● GIVEN DATA:

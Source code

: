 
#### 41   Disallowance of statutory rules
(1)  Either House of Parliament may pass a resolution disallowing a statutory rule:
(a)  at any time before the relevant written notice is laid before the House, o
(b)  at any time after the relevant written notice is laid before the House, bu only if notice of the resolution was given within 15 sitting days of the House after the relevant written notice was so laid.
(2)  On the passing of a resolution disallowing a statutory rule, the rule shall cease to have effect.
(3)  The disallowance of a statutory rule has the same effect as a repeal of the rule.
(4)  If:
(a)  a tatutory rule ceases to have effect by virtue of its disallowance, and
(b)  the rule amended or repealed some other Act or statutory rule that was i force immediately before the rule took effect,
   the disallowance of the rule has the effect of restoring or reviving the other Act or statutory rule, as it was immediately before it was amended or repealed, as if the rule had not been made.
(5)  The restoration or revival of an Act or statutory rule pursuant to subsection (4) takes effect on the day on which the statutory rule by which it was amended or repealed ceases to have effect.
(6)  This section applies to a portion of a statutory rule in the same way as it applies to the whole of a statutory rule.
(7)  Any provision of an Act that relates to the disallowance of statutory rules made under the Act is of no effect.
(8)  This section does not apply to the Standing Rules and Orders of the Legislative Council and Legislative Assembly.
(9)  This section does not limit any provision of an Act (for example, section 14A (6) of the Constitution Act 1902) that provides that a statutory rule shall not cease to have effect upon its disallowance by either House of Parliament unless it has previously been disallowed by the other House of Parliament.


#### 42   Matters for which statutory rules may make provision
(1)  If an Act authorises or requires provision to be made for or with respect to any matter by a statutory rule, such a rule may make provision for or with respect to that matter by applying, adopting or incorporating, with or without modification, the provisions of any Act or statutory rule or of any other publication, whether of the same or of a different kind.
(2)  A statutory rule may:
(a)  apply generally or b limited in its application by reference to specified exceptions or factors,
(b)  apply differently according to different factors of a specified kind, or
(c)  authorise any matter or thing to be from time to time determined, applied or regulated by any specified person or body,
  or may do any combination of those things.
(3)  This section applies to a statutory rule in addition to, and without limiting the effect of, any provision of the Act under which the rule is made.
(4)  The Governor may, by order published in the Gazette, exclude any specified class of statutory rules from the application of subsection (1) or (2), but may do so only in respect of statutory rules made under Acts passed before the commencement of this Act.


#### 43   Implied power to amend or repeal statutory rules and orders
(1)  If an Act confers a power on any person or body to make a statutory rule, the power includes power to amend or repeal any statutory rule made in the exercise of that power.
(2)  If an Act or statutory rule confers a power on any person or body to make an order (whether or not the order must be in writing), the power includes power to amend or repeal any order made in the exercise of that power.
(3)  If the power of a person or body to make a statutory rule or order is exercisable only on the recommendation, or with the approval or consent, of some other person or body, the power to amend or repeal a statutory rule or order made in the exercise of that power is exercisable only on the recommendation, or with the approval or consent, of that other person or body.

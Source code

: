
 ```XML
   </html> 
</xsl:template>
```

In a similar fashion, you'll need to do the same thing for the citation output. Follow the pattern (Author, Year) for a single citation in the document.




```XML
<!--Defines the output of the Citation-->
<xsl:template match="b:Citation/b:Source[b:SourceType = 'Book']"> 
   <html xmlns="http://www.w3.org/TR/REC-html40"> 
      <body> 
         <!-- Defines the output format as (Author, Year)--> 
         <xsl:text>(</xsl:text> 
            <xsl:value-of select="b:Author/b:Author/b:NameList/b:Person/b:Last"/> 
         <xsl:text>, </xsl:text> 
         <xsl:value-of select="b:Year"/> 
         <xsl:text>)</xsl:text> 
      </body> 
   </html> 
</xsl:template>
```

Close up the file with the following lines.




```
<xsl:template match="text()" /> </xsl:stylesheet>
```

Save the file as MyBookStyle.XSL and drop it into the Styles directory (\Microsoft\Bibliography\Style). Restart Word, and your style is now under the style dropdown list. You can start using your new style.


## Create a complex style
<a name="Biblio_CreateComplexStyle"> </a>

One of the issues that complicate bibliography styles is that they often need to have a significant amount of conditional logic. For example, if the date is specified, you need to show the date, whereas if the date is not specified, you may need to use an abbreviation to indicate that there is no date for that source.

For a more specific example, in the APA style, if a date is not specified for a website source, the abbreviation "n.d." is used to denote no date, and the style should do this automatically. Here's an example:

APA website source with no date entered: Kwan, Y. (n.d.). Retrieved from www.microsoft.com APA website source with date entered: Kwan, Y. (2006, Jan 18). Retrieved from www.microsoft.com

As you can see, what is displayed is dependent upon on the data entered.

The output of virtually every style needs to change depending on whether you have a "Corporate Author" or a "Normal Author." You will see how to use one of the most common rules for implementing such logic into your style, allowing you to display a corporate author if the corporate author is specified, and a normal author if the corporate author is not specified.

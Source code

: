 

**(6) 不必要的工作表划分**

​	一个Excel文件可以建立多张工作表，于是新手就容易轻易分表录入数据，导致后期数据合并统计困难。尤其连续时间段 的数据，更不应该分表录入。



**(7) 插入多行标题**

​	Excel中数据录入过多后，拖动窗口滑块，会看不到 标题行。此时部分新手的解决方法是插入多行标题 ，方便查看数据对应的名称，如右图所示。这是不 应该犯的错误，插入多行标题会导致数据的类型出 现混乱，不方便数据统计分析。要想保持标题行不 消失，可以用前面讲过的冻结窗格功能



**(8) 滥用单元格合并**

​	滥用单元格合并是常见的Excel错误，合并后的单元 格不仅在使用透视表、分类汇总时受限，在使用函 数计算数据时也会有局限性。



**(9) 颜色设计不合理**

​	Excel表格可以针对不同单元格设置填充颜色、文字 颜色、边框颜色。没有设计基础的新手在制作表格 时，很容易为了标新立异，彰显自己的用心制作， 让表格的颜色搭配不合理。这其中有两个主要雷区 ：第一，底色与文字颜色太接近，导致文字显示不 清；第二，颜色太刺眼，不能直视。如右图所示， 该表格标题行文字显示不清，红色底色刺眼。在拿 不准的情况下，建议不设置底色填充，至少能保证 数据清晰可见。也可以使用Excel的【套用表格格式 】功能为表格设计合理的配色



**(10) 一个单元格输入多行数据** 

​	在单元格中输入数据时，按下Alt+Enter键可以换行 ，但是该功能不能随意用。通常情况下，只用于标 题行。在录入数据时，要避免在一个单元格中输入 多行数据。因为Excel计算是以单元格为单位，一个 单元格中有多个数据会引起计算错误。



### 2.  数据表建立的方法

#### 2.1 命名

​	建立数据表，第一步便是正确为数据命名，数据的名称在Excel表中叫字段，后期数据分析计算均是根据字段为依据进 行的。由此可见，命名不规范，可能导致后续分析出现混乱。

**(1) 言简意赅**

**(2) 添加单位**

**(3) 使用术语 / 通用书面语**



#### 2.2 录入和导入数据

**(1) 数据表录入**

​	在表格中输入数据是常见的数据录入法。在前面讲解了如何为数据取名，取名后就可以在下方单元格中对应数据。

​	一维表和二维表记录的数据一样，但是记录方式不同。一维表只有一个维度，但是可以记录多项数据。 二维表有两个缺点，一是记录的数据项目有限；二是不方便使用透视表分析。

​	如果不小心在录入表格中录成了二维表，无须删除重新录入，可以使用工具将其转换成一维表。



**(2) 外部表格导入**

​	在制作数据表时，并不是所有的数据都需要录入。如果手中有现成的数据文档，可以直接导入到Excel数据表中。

● ABOUT THIS TASK:
In full and without alteration, output the listing.

● RESPONSE TO THE EXERCISE:
Source code

: 
#### 41   Disallowance of statutory rules
(1)  Either House of Parliament may pass a resolution disallowing a statutory rule:
(a)  at any time before the relevant written notice is laid before the House, o
(b)  at any time after the relevant written notice is laid before the House, bu only if notice of the resolution was given within 15 sitting days of the House after the relevant written notice was so laid.
(2)  On the passing of a resolution disallowing a statutory rule, the rule shall cease to have effect.
(3)  The disallowance of a statutory rule has the same effect as a repeal of the rule.
(4)  If:
(a)  a tatutory rule ceases to have effect by virtue of its disallowance, and
(b)  the rule amended or repealed some other Act or statutory rule that was i force immediately before the rule took effect,
   the disallowance of the rule has the effect of restoring or reviving the other Act or statutory rule, as it was immediately before it was amended or repealed, as if the rule had not been made.
(5)  The restoration or revival of an Act or statutory rule pursuant to subsection (4) takes effect on the day on which the statutory rule by which it was amended or repealed ceases to have effect.
(6)  This section applies to a portion of a statutory rule in the same way as it applies to the whole of a statutory rule.
(7)  Any provision of an Act that relates to the disallowance of statutory rules made under the Act is of no effect.
(8)  This section does not apply to the Standing Rules and Orders of the Legislative Council and Legislative Assembly.
(9)  This section does not limit any provision of an Act (for example, section 14A (6) of the Constitution Act 1902) that provides that a statutory rule shall not cease to have effect upon its disallowance by either House of Parliament unless it has previously been disallowed by the other House of Parliament.


#### 42   Matters for which statutory rules may make provision
(1)  If an Act authorises or requires provision to be made for or with respect to any matter by a statutory rule, such a rule may make provision for or with respect to that matter by applying, adopting or incorporating, with or without modification, the provisions of any Act or statutory rule or of any other publication, whether of the same or of a different kind.
(2)  A statutory rule may:
(a)  apply generally or b limited in its application by reference to specified exceptions or factors,
(b)  apply differently according to different factors of a specified kind, or
(c)  authorise any matter or thing to be from time to time determined, applied or regulated by any specified person or body,
  or may do any combination of those things.
(3)  This section applies to a statutory rule in addition to, and without limiting the effect of, any provision of the Act under which the rule is made.
(4)  The Governor may, by order published in the Gazette, exclude any specified class of statutory rules from the application of subsection (1) or (2), but may do so only in respect of statutory rules made under Acts passed before the commencement of this Act.


#### 43   Implied power to amend or repeal statutory rules and orders
(1)  If an Act confers a power on any person or body to make a statutory rule, the power includes power to amend or repeal any statutory rule made in the exercise of that power.
(2)  If an Act or statutory rule confers a power on any person or body to make an order (whether or not the order must be in writing), the power includes power to amend or repeal any order made in the exercise of that power.
(3)  If the power of a person or body to make a statutory rule or order is exercisable only on the recommendation, or with the approval or consent, of some other person or body, the power to amend or repeal a statutory rule or order made in the exercise of that power is exercisable only on the recommendation, or with the approval or consent, of that other person or body.

Source code

:
 ```XML
   </html> 
</xsl:template>
```

In a similar fashion, you'll need to do the same thing for the citation output. Follow the pattern (Author, Year) for a single citation in the document.




```XML
<!--Defines the output of the Citation-->
<xsl:template match="b:Citation/b:Source[b:SourceType = 'Book']"> 
   <html xmlns="http://www.w3.org/TR/REC-html40"> 
      <body> 
         <!-- Defines the output format as (Author, Year)--> 
         <xsl:text>(</xsl:text> 
            <xsl:value-of select="b:Author/b:Author/b:NameList/b:Person/b:Last"/> 
         <xsl:text>, </xsl:text> 
         <xsl:value-of select="b:Year"/> 
         <xsl:text>)</xsl:text> 
      </body> 
   </html> 
</xsl:template>
```

Close up the file with the following lines.




```
<xsl:template match="text()" /> </xsl:stylesheet>
```

Save the file as MyBookStyle.XSL and drop it into the Styles directory (\Microsoft\Bibliography\Style). Restart Word, and your style is now under the style dropdown list. You can start using your new style.


## Create a complex style
<a name="Biblio_CreateComplexStyle"> </a>

One of the issues that complicate bibliography styles is that they often need to have a significant amount of conditional logic. For example, if the date is specified, you need to show the date, whereas if the date is not specified, you may need to use an abbreviation to indicate that there is no date for that source.

For a more specific example, in the APA style, if a date is not specified for a website source, the abbreviation "n.d." is used to denote no date, and the style should do this automatically. Here's an example:

APA website source with no date entered: Kwan, Y. (n.d.). Retrieved from www.microsoft.com APA website source with date entered: Kwan, Y. (2006, Jan 18). Retrieved from www.microsoft.com

As you can see, what is displayed is dependent upon on the data entered.

The output of virtually every style needs to change depending on whether you have a "Corporate Author" or a "Normal Author." You will see how to use one of the most common rules for implementing such logic into your style, allowing you to display a corporate author if the corporate author is specified, and a normal author if the corporate author is not specified.

Source code

: 

**(6) 不必要的工作表划分**

​	一个Excel文件可以建立多张工作表，于是新手就容易轻易分表录入数据，导致后期数据合并统计困难。尤其连续时间段 的数据，更不应该分表录入。



**(7) 插入多行标题**

​	Excel中数据录入过多后，拖动窗口滑块，会看不到 标题行。此时部分新手的解决方法是插入多行标题 ，方便查看数据对应的名称，如右图所示。这是不 应该犯的错误，插入多行标题会导致数据的类型出 现混乱，不方便数据统计分析。要想保持标题行不 消失，可以用前面讲过的冻结窗格功能



**(8) 滥用单元格合并**

​	滥用单元格合并是常见的Excel错误，合并后的单元 格不仅在使用透视表、分类汇总时受限，在使用函 数计算数据时也会有局限性。



**(9) 颜色设计不合理**

​	Excel表格可以针对不同单元格设置填充颜色、文字 颜色、边框颜色。没有设计基础的新手在制作表格 时，很容易为了标新立异，彰显自己的用心制作， 让表格的颜色搭配不合理。这其中有两个主要雷区 ：第一，底色与文字颜色太接近，导致文字显示不 清；第二，颜色太刺眼，不能直视。如右图所示， 该表格标题行文字显示不清，红色底色刺眼。在拿 不准的情况下，建议不设置底色填充，至少能保证 数据清晰可见。也可以使用Excel的【套用表格格式 】功能为表格设计合理的配色



**(10) 一个单元格输入多行数据** 

​	在单元格中输入数据时，按下Alt+Enter键可以换行 ，但是该功能不能随意用。通常情况下，只用于标 题行。在录入数据时，要避免在一个单元格中输入 多行数据。因为Excel计算是以单元格为单位，一个 单元格中有多个数据会引起计算错误。



### 2.  数据表建立的方法

#### 2.1 命名

​	建立数据表，第一步便是正确为数据命名，数据的名称在Excel表中叫字段，后期数据分析计算均是根据字段为依据进 行的。由此可见，命名不规范，可能导致后续分析出现混乱。

**(1) 言简意赅**

**(2) 添加单位**

**(3) 使用术语 / 通用书面语**



#### 2.2 录入和导入数据

**(1) 数据表录入**

​	在表格中输入数据是常见的数据录入法。在前面讲解了如何为数据取名，取名后就可以在下方单元格中对应数据。

​	一维表和二维表记录的数据一样，但是记录方式不同。一维表只有一个维度，但是可以记录多项数据。 二维表有两个缺点，一是记录的数据项目有限；二是不方便使用透视表分析。

​	如果不小心在录入表格中录成了二维表，无须删除重新录入，可以使用工具将其转换成一维表。



**(2) 外部表格导入**

​	在制作数据表时，并不是所有的数据都需要录入。如果手中有现成的数据文档，可以直接导入到Excel数据表中。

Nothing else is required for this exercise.